Tuesday's Art: The Depression Line

Depression Bread Line
George Segal, 1991
This sculpture by George Segal is in Washington D.C. and was erected as part of the FDR memorial. Five men cast in bronze, frozen forever in need, knowing they can't provide for their families without help. When we're hungry or sick or homeless, when we feel like God won't give us a way to  even feed our children, it's easy to doubt His love. According to the world, He doesn't love us. If we lived by the world's definition of love, we would only be loved when our bellies are full, and when we're safe and warm and happy and strong and breathing for as long as humanly possible. But the reality is very few people have all these things at once, even in these great United States as this sculpture memorializes.

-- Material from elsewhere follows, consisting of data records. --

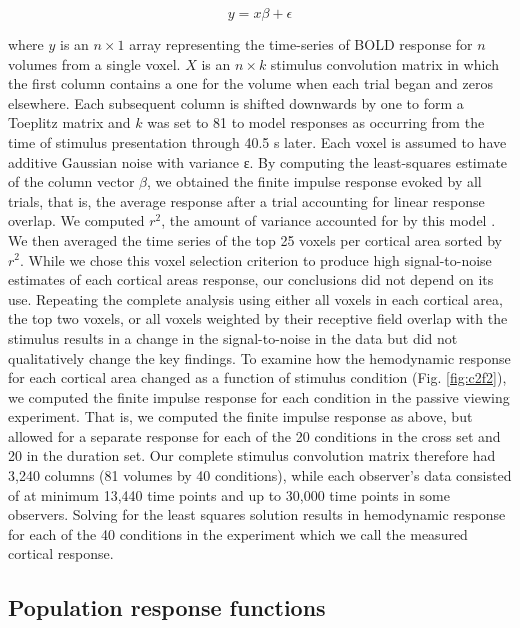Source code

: \begin{equation}
    y=x\beta+\epsilon
\end{equation}

where $y$ is an $n\times 1$ array representing the time-series of BOLD response for $n$ volumes from a single voxel. $X$ is an $n\times k$ stimulus convolution matrix in which the first column contains a one for the volume when each trial began and zeros elsewhere. Each subsequent column is shifted downwards by one to form a Toeplitz matrix and $k$ was set to 81 to model responses as occurring from the time of stimulus presentation through 40.5 s later. Each voxel is assumed to have additive Gaussian noise with variance ε. By computing the least-squares estimate of the column vector $\beta$, we obtained the finite impulse response evoked by all trials, that is, the average response after a trial accounting for linear response overlap. We computed $r^2$, the amount of variance accounted for by this model \citep{Gardner2005-pg}. We then averaged the time series of the top 25 voxels per cortical area sorted by $r^2$. While we chose this voxel selection criterion to produce high signal-to-noise estimates of each cortical areas response, our conclusions did not depend on its use. Repeating the complete analysis using either all voxels in each cortical area, the top two voxels, or all voxels weighted by their receptive field overlap with the stimulus results in a change in the signal-to-noise in the data but did not qualitatively change the key findings.
To examine how the hemodynamic response for each cortical area changed as a function of stimulus condition (Fig. \ref{fig:c2f2}), we computed the finite impulse response for each condition in the passive viewing experiment. That is, we computed the finite impulse response as above, but allowed for a separate response for each of the 20 conditions in the cross set and 20 in the duration set. Our complete stimulus convolution matrix therefore had 3,240 columns (81 volumes by 40 conditions), while each observer’s data consisted of at minimum 13,440 time points and up to 30,000 time points in some observers. Solving for the least squares solution results in hemodynamic response for each of the 40 conditions in the experiment which we call the measured cortical response.

\subsection{Population response functions}

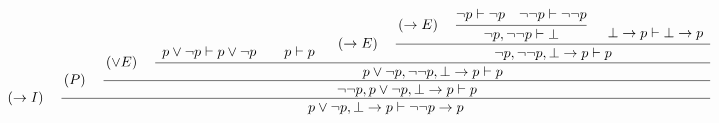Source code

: \documentclass{standalone}
\begin{document}
$
\left(\rightarrow{}I\right)\quad
\cfrac{
  \left(P\right)\quad
  \cfrac{
    \left(\lor{}E\right)\quad
    \cfrac{
      \begin{array}{c}\\p\lor\lnot{}p\vdash{}p\lor\lnot{}p\end{array}
      \quad
      \begin{array}{c}\\p\vdash{}p\end{array}
      \quad
      \left(\rightarrow{}E\right)\quad
      \cfrac{
        \left(\rightarrow{}E\right)\quad
        \cfrac{
          \lnot{}p\vdash\lnot{}p\quad\lnot\lnot{}p\vdash\lnot\lnot{}p
        }{
          \lnot{}p,\lnot\lnot{}p\vdash{}\bot
        }
        \quad
        \begin{array}{c}\\\bot\rightarrow{}p\vdash\bot\rightarrow{}p\end{array}
      }{
        \lnot{}p,\lnot\lnot{}p,\bot\rightarrow{}p\vdash{}p
      }
    }{
      p\lor\lnot{}p,\lnot\lnot{}p,\bot\rightarrow{}p\vdash{}p
    }
  }{
    \lnot\lnot{}p,p\lor\lnot{}p,\bot\rightarrow{}p\vdash{}p
  }
}{
  p\lor\lnot{}p,\bot\rightarrow{}p\vdash\lnot\lnot{}p\rightarrow{}p
}
$
\end{document}
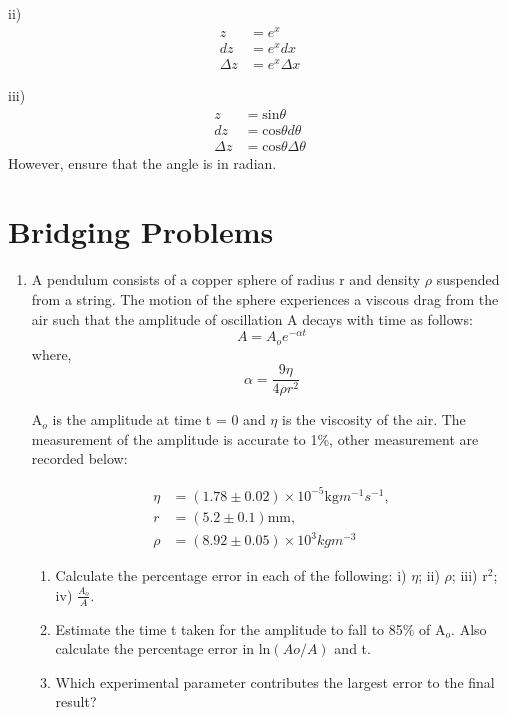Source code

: \begin{enumerate}
    ii) 
    \begin{align*}
        z &= e^x\\
        dz &= e^x dx \\
        \Delta z &= e^x \Delta x 
    \end{align*}
    
    iii) 
    \begin{align*}
        z &= \text{sin}\theta\\
        dz &= \text{cos}\theta d\theta\\
        \Delta z &= \text{cos}\theta \Delta \theta
    \end{align*}
    However, ensure that the angle is in radian. 
\end{enumerate}
\section{Bridging Problems}
\begin{enumerate}
    \item A pendulum consists of a copper sphere of radius r and density $\rho$ suspended from a string. The motion of the sphere experiences a viscous drag from the air such that the amplitude of oscillation A decays with time as follows:\\
    \[A = A_oe^{-\alpha t}\]\hspace{1 cm}where, \[\alpha = \frac{9\eta}{4\rho r^2}\]
    
    A$_o$ is the amplitude at time t = 0 and $\eta$ is the viscosity of the air. The measurement of the amplitude is accurate to 1\%, other measurement are recorded below: 
    
    \begin{align*}
        \eta &= (1.78 \pm 0.02) \times 10^{-5} \text{kg} m^{-1} s^{-1}, \\
        r &= (5.2 \pm 0.1) \text{mm,}\\ 
        \rho &= (8.92 \pm 0.05) \times 10^3 kg m^{-3} 
    \end{align*}
    \begin{enumerate}
        \item 	Calculate the percentage error in each of the following: i) $\eta$; ii) $\rho$; iii) r$^2$; iv) $\frac{A_o}{A}$.
        
        \item 	Estimate the time t taken for the amplitude to fall to 85\% of A$_o$. Also calculate the percentage error in ln$\left(Ao/A\right)$ and t. 
        
        \item Which experimental parameter contributes the largest error to the final result?
    \end{enumerate}
\end{enumerate}   
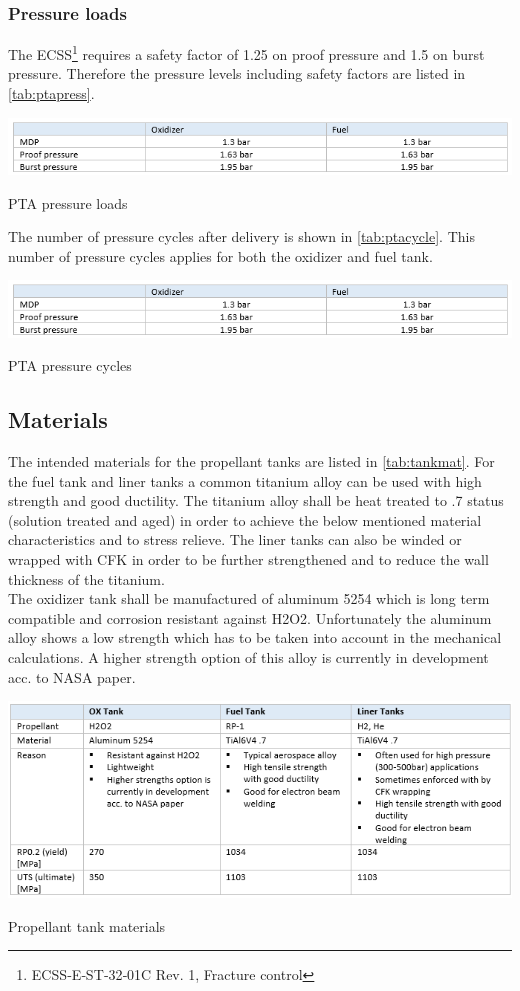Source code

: \subsubsection{Pressure loads}
The ECSS\footnote{ECSS‐E‐ST‐32‐01C Rev. 1, Fracture control} requires a safety factor of 1.25 on proof pressure and 1.5 on burst pressure. Therefore the pressure levels including safety factors are listed in \autoref{tab:ptapress}.
\begin{table}[H]
	\centering
	\includegraphics[width = \linewidth]{ptapress}
	\caption{PTA pressure loads}
	\label{tab:ptapress}
\end{table}{}
The number of pressure cycles after delivery is shown in \autoref{tab:ptacycle}. This number of pressure cycles applies for both the oxidizer and fuel tank.
\begin{table}[H]
	\centering
	\includegraphics[width = 0.6\linewidth]{ptapress}
	\caption{PTA pressure cycles}
	\label{tab:ptacycle}
\end{table}{}
\pagebreak
\subsection{Materials}
The intended materials for the propellant tanks are listed in \autoref{tab:tankmat}. For the fuel tank and liner tanks a common titanium alloy can be used with high strength and good ductility. The titanium alloy shall be heat treated to .7 status (solution treated and aged) in order to achieve the below mentioned material characteristics and to stress relieve. The liner tanks can also be winded or wrapped with CFK in order to be further strengthened and to reduce the wall thickness of the titanium.\\

The oxidizer tank shall be manufactured of aluminum 5254 which is long term compatible and corrosion resistant against H2O2. Unfortunately the aluminum alloy shows a low strength which has to be taken into account in the mechanical calculations. A higher strength option of this alloy is currently in development acc. to NASA paper.
\begin{table}[H]
	\centering
	\includegraphics[width = \linewidth]{tankmat}
	\caption{Propellant tank materials}
	\label{tab:tankmat}
\end{table}{}
\pagebreak
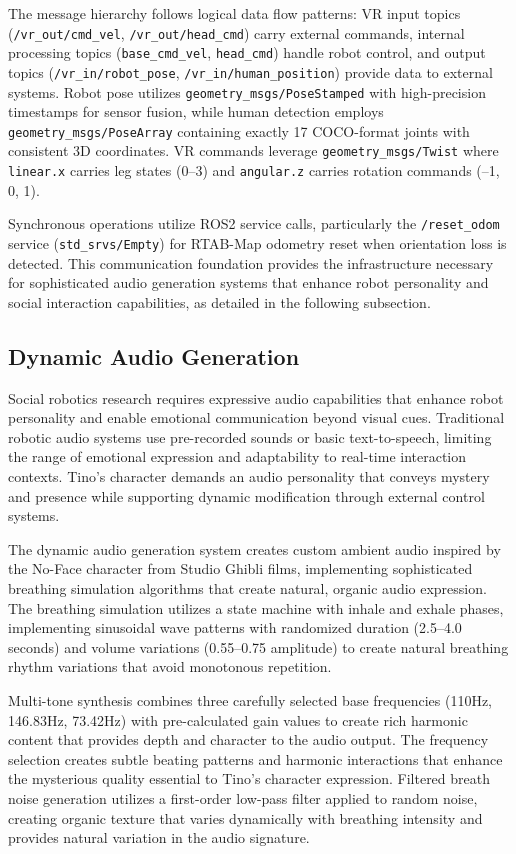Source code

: The message hierarchy follows logical data flow patterns: VR input topics (\texttt{/vr\_out/cmd\_vel}, \texttt{/vr\_out/head\_cmd}) carry external commands, internal processing topics (\texttt{base\_cmd\_vel}, \texttt{head\_cmd}) handle robot control, and output topics (\texttt{/vr\_in/robot\_pose}, \texttt{/vr\_in/human\_position}) provide data to external systems. Robot pose utilizes \texttt{geometry\_msgs/PoseStamped} with high-precision timestamps for sensor fusion, while human detection employs \texttt{geometry\_msgs/PoseArray} containing exactly 17 COCO-format joints with consistent 3D coordinates. VR commands leverage \texttt{geometry\_msgs/Twist} where \texttt{linear.x} carries leg states (0--3) and \texttt{angular.z} carries rotation commands (--1, 0, 1).

Synchronous operations utilize ROS2 service calls, particularly the \texttt{/reset\_odom} service (\texttt{std\_srvs/Empty}) for RTAB-Map odometry reset when orientation loss is detected. This communication foundation provides the infrastructure necessary for sophisticated audio generation systems that enhance robot personality and social interaction capabilities, as detailed in the following subsection.

\subsection{Dynamic Audio Generation}

Social robotics research requires expressive audio capabilities that enhance robot personality and enable emotional communication beyond visual cues. Traditional robotic audio systems use pre-recorded sounds or basic text-to-speech, limiting the range of emotional expression and adaptability to real-time interaction contexts. Tino's character demands an audio personality that conveys mystery and presence while supporting dynamic modification through external control systems.

The dynamic audio generation system creates custom ambient audio inspired by the No-Face character from Studio Ghibli films, implementing sophisticated breathing simulation algorithms that create natural, organic audio expression. The breathing simulation utilizes a state machine with inhale and exhale phases, implementing sinusoidal wave patterns with randomized duration (2.5--4.0 seconds) and volume variations (0.55--0.75 amplitude) to create natural breathing rhythm variations that avoid monotonous repetition.

Multi-tone synthesis combines three carefully selected base frequencies (110Hz, 146.83Hz, 73.42Hz) with pre-calculated gain values to create rich harmonic content that provides depth and character to the audio output. The frequency selection creates subtle beating patterns and harmonic interactions that enhance the mysterious quality essential to Tino's character expression. Filtered breath noise generation utilizes a first-order low-pass filter applied to random noise, creating organic texture that varies dynamically with breathing intensity and provides natural variation in the audio signature.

This fact could mean either one of two things: God hates pretty much everyone, or His blessings reach past our physical needs. Christ was poor. He knew hunger, grief and physical pain, rejection and abandonment unto death, but He never doubted the love of His Father. Our faith is far less perfect, and so we doubt. But don't give in to that doubt so easily. God is with us in our need, even when those needs go unmet, because in truth, He's already given us all that we need. Our salvation.

So why memorialize something as depressing as a Depression bread line for posterity? Because instead of despising the fact that we need help, we ought to be thankful for the help that we have.

"And He said to His disciples, “Therefore I tell you, do not be anxious about your life, what you will eat, nor about your body, what you will put on. For life is more than food, and the body more than clothing."